Jessica had always feared that the unthinkable had happened when she had been “made up.” She had no sense of herself as a needing, wanting person. Every day she expected to be dragged into court and found guilty of impersonating a real human being. In her therapy, she remembered in vivid detail many experiences from the earliest days of her life. In the process, she discovered that the difficulties she experienced in being born and the inattentive, hurried behaviour of her mother in the ensuing weeks made her feel that the needing, wanting part of her was “dangerous” and that she “had to stay away from it.” All of Jessica’s remembrances were audio-taped and edited for inclusion in the book.


Jessica had always been terrified that the unthinkable had happened when she was “made up.” In her mind, there was no other explanation for what she experienced when she said “I need” or “I want.” The second these words flew from her mouth she felt as if she were floating hundreds of miles above the earth and that her mind was about to dissolve into chaos. If someone had said to her, “I never hear you say ‘I need’ or ‘I want,’” her crisp reply would have been, “I don’t know what you’re talking about.” Those words would have been followed by an urgent “I have to go.”    
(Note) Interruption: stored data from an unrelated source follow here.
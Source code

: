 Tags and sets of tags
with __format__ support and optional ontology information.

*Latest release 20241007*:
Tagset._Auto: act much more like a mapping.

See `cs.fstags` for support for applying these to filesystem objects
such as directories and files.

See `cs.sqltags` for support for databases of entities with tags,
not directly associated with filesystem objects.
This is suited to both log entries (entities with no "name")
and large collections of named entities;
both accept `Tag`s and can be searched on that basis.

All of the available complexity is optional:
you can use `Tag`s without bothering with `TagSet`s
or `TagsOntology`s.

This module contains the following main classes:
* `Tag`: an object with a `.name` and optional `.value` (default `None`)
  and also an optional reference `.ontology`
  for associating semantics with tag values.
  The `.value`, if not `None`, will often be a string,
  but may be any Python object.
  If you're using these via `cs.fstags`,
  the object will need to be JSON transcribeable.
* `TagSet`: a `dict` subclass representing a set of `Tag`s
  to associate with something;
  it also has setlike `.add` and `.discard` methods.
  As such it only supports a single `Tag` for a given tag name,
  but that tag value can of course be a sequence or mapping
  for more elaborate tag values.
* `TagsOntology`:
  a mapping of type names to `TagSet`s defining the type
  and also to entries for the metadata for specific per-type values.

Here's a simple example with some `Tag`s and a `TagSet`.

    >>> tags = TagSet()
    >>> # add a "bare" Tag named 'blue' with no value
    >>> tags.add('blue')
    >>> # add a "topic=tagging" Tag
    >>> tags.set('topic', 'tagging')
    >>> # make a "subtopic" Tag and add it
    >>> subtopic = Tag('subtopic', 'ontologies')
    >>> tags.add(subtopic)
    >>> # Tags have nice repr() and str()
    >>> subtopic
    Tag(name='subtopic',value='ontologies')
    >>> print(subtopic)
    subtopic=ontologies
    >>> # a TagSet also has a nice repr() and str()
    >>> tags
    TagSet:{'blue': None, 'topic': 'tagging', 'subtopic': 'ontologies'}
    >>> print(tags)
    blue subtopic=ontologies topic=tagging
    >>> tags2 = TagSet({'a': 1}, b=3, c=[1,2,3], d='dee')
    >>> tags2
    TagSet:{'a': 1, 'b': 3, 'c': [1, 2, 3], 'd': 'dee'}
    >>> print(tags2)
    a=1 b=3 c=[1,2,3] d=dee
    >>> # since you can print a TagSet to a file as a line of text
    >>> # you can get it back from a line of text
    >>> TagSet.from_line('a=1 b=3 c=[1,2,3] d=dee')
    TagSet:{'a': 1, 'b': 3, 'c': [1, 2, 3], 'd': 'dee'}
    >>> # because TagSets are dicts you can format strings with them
Jessica lived in constant dread of someone discovering who – or what – she really was. She was certain that, if her secret ever leaked out, strangers would suddenly encircle her and, with arms raised and fingers pointed directly at her, shout “Imposter! Imposter! Here’s the imposter!” The next day’s headlines would then surely read: SCIENTISTS GATHER TO EXAMINE ALIEN IMPOSTER.


Jessica’s future – if not her sanity – depended on her preventing that from happening. She decided that the best way to do that was to act as if she really was a needing, wanting person. Accordingly, she did whatever she sensed was expected of her, and in a way that would avoid upsetting anyone and keep her as inconspicuous as possible.


Until Jessica entered therapy as an adult, she had no way of knowing how she had become such a mystery to herself. When she was well into her therapy, she started to remember many experiences from the first weeks of her infancy that would provide the answer. During that time in her life, when every minute of it should have been filled with exciting discoveries about herself and her world, she rarely saw a smiling face, or experienced a soft caress, or heard a tender voice, or felt her body being handled in a gentle way.


A few of her many remembrances included her sense in being born of wanting to add one more “good thing” to that “big, working thing” she sensed was out there. Unfortunately, her reception by the medical team made her feel that all she had done was to cause problems for them “because I wasn’t doing it right.” Another remembrance was how the anaesthesia given to her mother made her feel that she had suddenly lost control over her body. Yet another memory was how her mother’s overall hurried and inattentive behaviour in the following weeks made her to feel that she was a disappointment.      


For Jessica’s therapist, hearing these recollections was like listening to an infant who could talk describe every psychologically dramatic moment of its life as it was happening. All of those recollections were audio-taped and included in this book in edited form for ease of reading.